§ **Task instructions**: Repeat all of the records verbatim.

§ **Data extract**:
◆ ◆ ◆ ◆ ◆ ◆ ◆

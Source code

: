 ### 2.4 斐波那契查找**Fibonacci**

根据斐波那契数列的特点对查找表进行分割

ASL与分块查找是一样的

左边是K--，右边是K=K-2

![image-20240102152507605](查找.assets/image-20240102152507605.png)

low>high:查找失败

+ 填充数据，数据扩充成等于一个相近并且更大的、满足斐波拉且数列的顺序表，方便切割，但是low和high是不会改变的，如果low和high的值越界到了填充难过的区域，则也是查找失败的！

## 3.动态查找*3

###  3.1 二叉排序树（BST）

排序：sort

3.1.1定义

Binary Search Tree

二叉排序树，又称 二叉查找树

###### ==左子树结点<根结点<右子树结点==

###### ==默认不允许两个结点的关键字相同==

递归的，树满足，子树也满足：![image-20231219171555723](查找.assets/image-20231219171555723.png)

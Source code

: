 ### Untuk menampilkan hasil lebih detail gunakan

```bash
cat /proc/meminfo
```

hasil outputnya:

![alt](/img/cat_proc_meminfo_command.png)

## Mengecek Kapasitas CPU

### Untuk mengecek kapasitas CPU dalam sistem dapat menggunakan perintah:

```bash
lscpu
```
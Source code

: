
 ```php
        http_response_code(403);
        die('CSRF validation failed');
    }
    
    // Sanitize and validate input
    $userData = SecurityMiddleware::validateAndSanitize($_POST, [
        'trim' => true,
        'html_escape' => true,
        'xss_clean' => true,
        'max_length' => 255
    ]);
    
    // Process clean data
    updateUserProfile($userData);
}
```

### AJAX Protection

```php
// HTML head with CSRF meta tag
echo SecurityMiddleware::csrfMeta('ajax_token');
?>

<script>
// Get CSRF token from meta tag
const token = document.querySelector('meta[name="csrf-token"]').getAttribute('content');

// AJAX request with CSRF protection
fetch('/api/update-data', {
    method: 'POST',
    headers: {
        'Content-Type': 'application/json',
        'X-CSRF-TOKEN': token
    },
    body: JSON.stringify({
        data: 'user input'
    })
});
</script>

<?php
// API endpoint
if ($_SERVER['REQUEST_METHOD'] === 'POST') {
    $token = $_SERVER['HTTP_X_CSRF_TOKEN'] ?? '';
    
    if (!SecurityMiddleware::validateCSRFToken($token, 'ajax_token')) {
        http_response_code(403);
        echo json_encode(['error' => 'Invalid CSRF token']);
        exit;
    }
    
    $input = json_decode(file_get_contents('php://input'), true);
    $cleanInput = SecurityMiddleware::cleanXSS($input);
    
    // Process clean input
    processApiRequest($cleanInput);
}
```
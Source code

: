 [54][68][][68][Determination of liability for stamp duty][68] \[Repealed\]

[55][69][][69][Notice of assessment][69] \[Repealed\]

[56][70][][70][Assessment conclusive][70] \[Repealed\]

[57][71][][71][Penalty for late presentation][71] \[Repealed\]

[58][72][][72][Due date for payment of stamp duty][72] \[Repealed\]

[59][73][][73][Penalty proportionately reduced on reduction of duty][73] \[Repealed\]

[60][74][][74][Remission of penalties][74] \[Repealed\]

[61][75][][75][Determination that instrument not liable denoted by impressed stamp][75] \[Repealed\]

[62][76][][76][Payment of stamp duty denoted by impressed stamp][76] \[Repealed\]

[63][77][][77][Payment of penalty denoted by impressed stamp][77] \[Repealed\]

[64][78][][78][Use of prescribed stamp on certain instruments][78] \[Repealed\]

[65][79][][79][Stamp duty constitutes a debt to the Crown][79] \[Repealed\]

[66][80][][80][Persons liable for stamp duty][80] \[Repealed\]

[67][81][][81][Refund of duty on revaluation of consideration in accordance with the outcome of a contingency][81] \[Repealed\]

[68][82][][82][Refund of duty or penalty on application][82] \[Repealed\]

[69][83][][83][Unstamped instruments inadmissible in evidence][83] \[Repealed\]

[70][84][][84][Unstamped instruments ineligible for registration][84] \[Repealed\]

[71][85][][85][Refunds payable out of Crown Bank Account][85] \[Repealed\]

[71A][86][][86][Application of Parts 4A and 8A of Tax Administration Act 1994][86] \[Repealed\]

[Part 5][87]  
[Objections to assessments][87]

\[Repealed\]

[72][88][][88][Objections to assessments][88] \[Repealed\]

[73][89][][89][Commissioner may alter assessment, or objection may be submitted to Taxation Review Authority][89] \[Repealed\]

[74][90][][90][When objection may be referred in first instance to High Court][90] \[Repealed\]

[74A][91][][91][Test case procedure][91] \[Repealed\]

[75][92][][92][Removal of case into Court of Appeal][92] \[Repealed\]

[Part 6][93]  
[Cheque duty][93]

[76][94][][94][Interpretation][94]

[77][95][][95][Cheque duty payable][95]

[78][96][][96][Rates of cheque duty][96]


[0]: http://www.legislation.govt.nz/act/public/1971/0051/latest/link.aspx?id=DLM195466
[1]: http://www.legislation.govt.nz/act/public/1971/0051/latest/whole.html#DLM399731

◆ ◆ ◆ ◆ ◆ ◆ ◆

§ **Answer to the problem**:
Source code

: ### 2.4 斐波那契查找**Fibonacci**

根据斐波那契数列的特点对查找表进行分割

ASL与分块查找是一样的

左边是K--，右边是K=K-2

![image-20240102152507605](查找.assets/image-20240102152507605.png)

low>high:查找失败

+ 填充数据，数据扩充成等于一个相近并且更大的、满足斐波拉且数列的顺序表，方便切割，但是low和high是不会改变的，如果low和high的值越界到了填充难过的区域，则也是查找失败的！

## 3.动态查找*3

###  3.1 二叉排序树（BST）

排序：sort

3.1.1定义

Binary Search Tree

二叉排序树，又称 二叉查找树

###### ==左子树结点<根结点<右子树结点==

###### ==默认不允许两个结点的关键字相同==

递归的，树满足，子树也满足：![image-20231219171555723](查找.assets/image-20231219171555723.png)

Source code

: ### Untuk menampilkan hasil lebih detail gunakan

```bash
cat /proc/meminfo
```

hasil outputnya:

![alt](/img/cat_proc_meminfo_command.png)

## Mengecek Kapasitas CPU

### Untuk mengecek kapasitas CPU dalam sistem dapat menggunakan perintah:

```bash
lscpu
```
Source code

:
 ```php
        http_response_code(403);
        die('CSRF validation failed');
    }
    
    // Sanitize and validate input
    $userData = SecurityMiddleware::validateAndSanitize($_POST, [
        'trim' => true,
        'html_escape' => true,
        'xss_clean' => true,
        'max_length' => 255
    ]);
    
    // Process clean data
    updateUserProfile($userData);
}
```

### AJAX Protection

```php
// HTML head with CSRF meta tag
echo SecurityMiddleware::csrfMeta('ajax_token');
?>

<script>
// Get CSRF token from meta tag
const token = document.querySelector('meta[name="csrf-token"]').getAttribute('content');

// AJAX request with CSRF protection
fetch('/api/update-data', {
    method: 'POST',
    headers: {
        'Content-Type': 'application/json',
        'X-CSRF-TOKEN': token
    },
    body: JSON.stringify({
        data: 'user input'
    })
});
</script>

<?php
// API endpoint
if ($_SERVER['REQUEST_METHOD'] === 'POST') {
    $token = $_SERVER['HTTP_X_CSRF_TOKEN'] ?? '';
    
    if (!SecurityMiddleware::validateCSRFToken($token, 'ajax_token')) {
        http_response_code(403);
        echo json_encode(['error' => 'Invalid CSRF token']);
        exit;
    }
    
    $input = json_decode(file_get_contents('php://input'), true);
    $cleanInput = SecurityMiddleware::cleanXSS($input);
    
    // Process clean input
    processApiRequest($cleanInput);
}
```
Source code

: [54][68][][68][Determination of liability for stamp duty][68] \[Repealed\]

[55][69][][69][Notice of assessment][69] \[Repealed\]

[56][70][][70][Assessment conclusive][70] \[Repealed\]

[57][71][][71][Penalty for late presentation][71] \[Repealed\]

[58][72][][72][Due date for payment of stamp duty][72] \[Repealed\]

[59][73][][73][Penalty proportionately reduced on reduction of duty][73] \[Repealed\]

[60][74][][74][Remission of penalties][74] \[Repealed\]

[61][75][][75][Determination that instrument not liable denoted by impressed stamp][75] \[Repealed\]

[62][76][][76][Payment of stamp duty denoted by impressed stamp][76] \[Repealed\]

[63][77][][77][Payment of penalty denoted by impressed stamp][77] \[Repealed\]

[64][78][][78][Use of prescribed stamp on certain instruments][78] \[Repealed\]

[65][79][][79][Stamp duty constitutes a debt to the Crown][79] \[Repealed\]

[66][80][][80][Persons liable for stamp duty][80] \[Repealed\]

[67][81][][81][Refund of duty on revaluation of consideration in accordance with the outcome of a contingency][81] \[Repealed\]

[68][82][][82][Refund of duty or penalty on application][82] \[Repealed\]

[69][83][][83][Unstamped instruments inadmissible in evidence][83] \[Repealed\]

[70][84][][84][Unstamped instruments ineligible for registration][84] \[Repealed\]

[71][85][][85][Refunds payable out of Crown Bank Account][85] \[Repealed\]

[71A][86][][86][Application of Parts 4A and 8A of Tax Administration Act 1994][86] \[Repealed\]

[Part 5][87]  
[Objections to assessments][87]

\[Repealed\]

[72][88][][88][Objections to assessments][88] \[Repealed\]

[73][89][][89][Commissioner may alter assessment, or objection may be submitted to Taxation Review Authority][89] \[Repealed\]

[74][90][][90][When objection may be referred in first instance to High Court][90] \[Repealed\]

[74A][91][][91][Test case procedure][91] \[Repealed\]

[75][92][][92][Removal of case into Court of Appeal][92] \[Repealed\]

[Part 6][93]  
[Cheque duty][93]

[76][94][][94][Interpretation][94]

[77][95][][95][Cheque duty payable][95]

[78][96][][96][Rates of cheque duty][96]


[0]: http://www.legislation.govt.nz/act/public/1971/0051/latest/link.aspx?id=DLM195466
[1]: http://www.legislation.govt.nz/act/public/1971/0051/latest/whole.html#DLM399731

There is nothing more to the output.